Happy Endings (aka Winter Passing): when a struggling actress is offered some quick cash for her famous mother and father’s early love letters, she goes back home to weigh up her choices. First-off, this is Ms Deschanel being quirky and indie to the max: the movie opens with her singing at the 2 minute mark, and playing the piano within 15 mins so be prepared for full-on mopey, morose and tedious Zooey. It’s not just her though, every character is defined by their quirks and eccentricities, which makes them all memorable, but annoyingly the film ends up containing more randomness than a green flamingo in a roller-skate carrying a backpack full of iguana-flavoured blancmange. Don’t be fooled though, there’s some good moments of acting in here, particularly Ed Harris and Will Ferrel, who both go beyond their stereotyping and comfort zones. If you love a bit of shoe-gazing solemn quirkiness this will be right up your trendy street.
Cheer up goth!
Rare Exports: A Christmas Tale – something very Christmassy is buried under a mountain at the Russia/Finland border; when it’s dug up, everyone will believe in a very different Santa! The story is quite basic, but is laced with just enough crazy and black humour to keep you interested and watching.

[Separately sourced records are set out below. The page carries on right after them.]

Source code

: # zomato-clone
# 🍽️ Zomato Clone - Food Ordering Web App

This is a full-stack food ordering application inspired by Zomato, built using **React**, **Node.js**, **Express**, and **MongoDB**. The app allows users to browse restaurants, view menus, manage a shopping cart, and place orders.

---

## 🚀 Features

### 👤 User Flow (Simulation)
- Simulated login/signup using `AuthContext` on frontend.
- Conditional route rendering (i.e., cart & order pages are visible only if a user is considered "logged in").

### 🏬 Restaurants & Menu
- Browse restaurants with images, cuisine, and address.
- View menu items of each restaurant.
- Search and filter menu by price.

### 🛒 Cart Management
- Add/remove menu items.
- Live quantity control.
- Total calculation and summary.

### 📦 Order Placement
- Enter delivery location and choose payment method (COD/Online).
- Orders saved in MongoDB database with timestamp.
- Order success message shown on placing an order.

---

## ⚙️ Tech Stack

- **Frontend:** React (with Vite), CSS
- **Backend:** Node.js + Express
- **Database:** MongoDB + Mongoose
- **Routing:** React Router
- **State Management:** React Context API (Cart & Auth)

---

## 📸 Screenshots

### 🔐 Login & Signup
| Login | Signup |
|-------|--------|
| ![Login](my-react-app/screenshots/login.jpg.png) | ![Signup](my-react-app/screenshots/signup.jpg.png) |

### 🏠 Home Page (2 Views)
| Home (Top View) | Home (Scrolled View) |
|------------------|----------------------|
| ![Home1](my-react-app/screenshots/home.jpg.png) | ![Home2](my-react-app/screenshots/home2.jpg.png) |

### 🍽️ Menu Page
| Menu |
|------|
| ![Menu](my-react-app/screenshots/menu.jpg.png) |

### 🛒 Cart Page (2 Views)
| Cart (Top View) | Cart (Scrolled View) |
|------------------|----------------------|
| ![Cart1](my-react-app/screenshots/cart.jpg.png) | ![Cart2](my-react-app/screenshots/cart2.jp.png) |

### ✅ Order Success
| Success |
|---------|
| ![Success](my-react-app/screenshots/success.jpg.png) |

Nothing’s rushed and the story slowly plods along with plenty build up but not much action, until quite an absurd final 20 minutes, but hey – this is fiction! The setting, timeline and snow make the film quite Festive, but with the impending cluster-fudge and gritty Santa figures, you’d do well to keep away from the kids (something not right about hundreds of naked old men running towards a kid!!) There are also some strong Finnish political views and attitudes woven through the duration, but stick out a bit. Overall, it’s a good idea, and admirable execution but definitely hampered by the budget – especially the ending. While it’s another good twist on old tales, for me, this year’s winner of obscure Scandinavian folklore-based films goes to Troll Hunter! Rare Exports is a decent enough B-Movie, much like the secret cargo in the film, this will do better to remain underground.

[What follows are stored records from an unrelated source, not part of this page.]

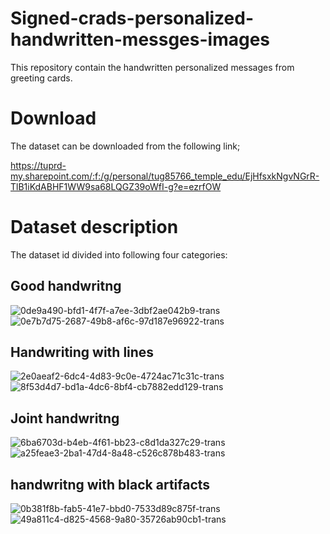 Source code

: # Signed-crads-personalized-handwritten-messges-images

This repository contain the handwritten personalized messages from greeting cards.

# Download
The dataset can be downloaded from the following link;

https://tuprd-my.sharepoint.com/:f:/g/personal/tug85766_temple_edu/EjHfsxkNgvNGrR-TlB1iKdABHF1WW9sa68LQGZ39oWfI-g?e=ezrfOW


# Dataset description
The dataset id divided into following four categories:
## Good handwritng
![0de9a490-bfd1-4f7f-a7ee-3dbf2ae042b9-trans](https://user-images.githubusercontent.com/106024530/189512412-382e8982-765c-426d-96a9-177a57c49388.png)
![0e7b7d75-2687-49b8-af6c-97d187e96922-trans](https://user-images.githubusercontent.com/106024530/189512424-f280e4be-a835-43c8-875d-a231fc1de925.png)

## Handwriting with lines
![2e0aeaf2-6dc4-4d83-9c0e-4724ac71c31c-trans](https://user-images.githubusercontent.com/106024530/189512427-847d0723-c097-446e-84d5-40a45c4adc67.png)
![8f53d4d7-bd1a-4dc6-8bf4-cb7882edd129-trans](https://user-images.githubusercontent.com/106024530/189512431-4a4832d5-50e7-490e-9108-301ff3380f11.png)

## Joint handwritng
![6ba6703d-b4eb-4f61-bb23-c8d1da327c29-trans](https://user-images.githubusercontent.com/106024530/189512432-f8d11e93-f499-49e8-858d-65776771611f.png)
![a25feae3-2ba1-47d4-8a48-c526c878b483-trans](https://user-images.githubusercontent.com/106024530/189512434-6003cc49-00e1-42e4-b6f3-a2b5115b9816.png)

## handwritng with black artifacts

![0b381f8b-fab5-41e7-bbd0-7533d89c875f-trans](https://user-images.githubusercontent.com/106024530/189512438-3e213a72-3b93-4f50-8a4e-c53c0e494128.png)
![49a811c4-d825-4568-9a80-35726ab90cb1-trans](https://user-images.githubusercontent.com/106024530/189512441-947099ca-f397-4906-807b-c454165275c5.png)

Hanna: Raised as an assassin, Hannah is cut loose in the real world and soon becomes a fugitive. It doesn’t take long for you to realise that this is nothing short of meticulously filmed – there’s some fantastic single takes, stunning framing / mise en scéne and the action is put together with enviable ease. Said action’s also heightened by a great soundtrack; not dissimilar to Lola. Being set, filmed and funded by Europeans – it has a great anti-blockbuster quality and feel that’s pretty difficult to describe. Distracting everyone from the all of the awesomeness mentioned so far is a cast jammed with as many ridiculous characters as the story could hold: a washed-up clown Grimm, two Neo Nazis, comedy homosexual hitman, ke-razy traveling family (with the worst daughter ever). Because of these characters, the tone bounces around frenetically – serious chase, followed by fish-out-of-water, followed by some action, then a Volver-esque ‘genuine’ Spanish street performance, then some serious plot development… Cast-wise, you can always rely on Eric Bana to pull through and Blanchett nails her portrayal of a determined, cold villain. Ronan was good, considering her part kept flipping between comedy and thriller. Hanna proves to be an above average, and well-directed cat-and-mouse movie with a nice backstory that’s drip-fed throughout the duration.

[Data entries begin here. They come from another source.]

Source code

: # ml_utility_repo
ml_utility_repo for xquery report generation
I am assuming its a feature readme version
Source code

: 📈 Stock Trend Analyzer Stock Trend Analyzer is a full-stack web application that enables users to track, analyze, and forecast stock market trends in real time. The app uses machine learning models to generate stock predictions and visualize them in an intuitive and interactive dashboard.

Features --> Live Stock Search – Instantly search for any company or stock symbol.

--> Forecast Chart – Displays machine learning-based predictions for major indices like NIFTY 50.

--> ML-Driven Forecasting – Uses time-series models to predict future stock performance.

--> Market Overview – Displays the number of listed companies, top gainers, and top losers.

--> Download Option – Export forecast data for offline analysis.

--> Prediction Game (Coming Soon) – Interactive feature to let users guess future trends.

Richard Pryor Live in Concert: a 74 minute stand-up show filmed at one of Pryor’s 1978 gigs. Starts with an onslaught of “Whiteboys do this stupidly, niggers do it a different way” observations, although they weren’t as frequent after the first 15 minutes. In the course of this he covers topics as diverse as: police methods, dogs, death, fathers, camping, boxing, running, kids, Chinese people, and sex all with enthusiasm and fantastic execution. As someone that’s performed stand-up live and enjoys the genre, it’s clear that Pryor was light years ahead of the curve with his personification of things, delivery, voices and acting. Unfortunately, because this gig – and Pryor – are now so famous all of the best bits are shown on every TV clip show and countdown. Although it’s clearly a great performance, the focus of race throughout puts me off a bit. Pretty dated, slightly risque but unquestionably funny.